_Data for this task_

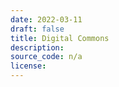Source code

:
 ```yaml
---
date: 2022-03-11
draft: false
title: Digital Commons
description:
source_code: n/a
license:
---
```



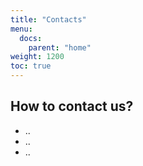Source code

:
 ```yaml
---
title: "Contacts"
menu:
  docs:
    parent: "home"
weight: 1200
toc: true
---
```


## How to contact us?

- ..
- ..
- ..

_Task goal_
Without the pictures, give back the entries exactly.

_Your response_
Source code

:
 ```yaml
---
date: 2022-03-11
draft: false
title: Digital Commons
description:
source_code: n/a
license:
---
```



Source code

:
 ```yaml
---
title: "Contacts"
menu:
  docs:
    parent: "home"
weight: 1200
toc: true
---
```


## How to contact us?

- ..
- ..
- ..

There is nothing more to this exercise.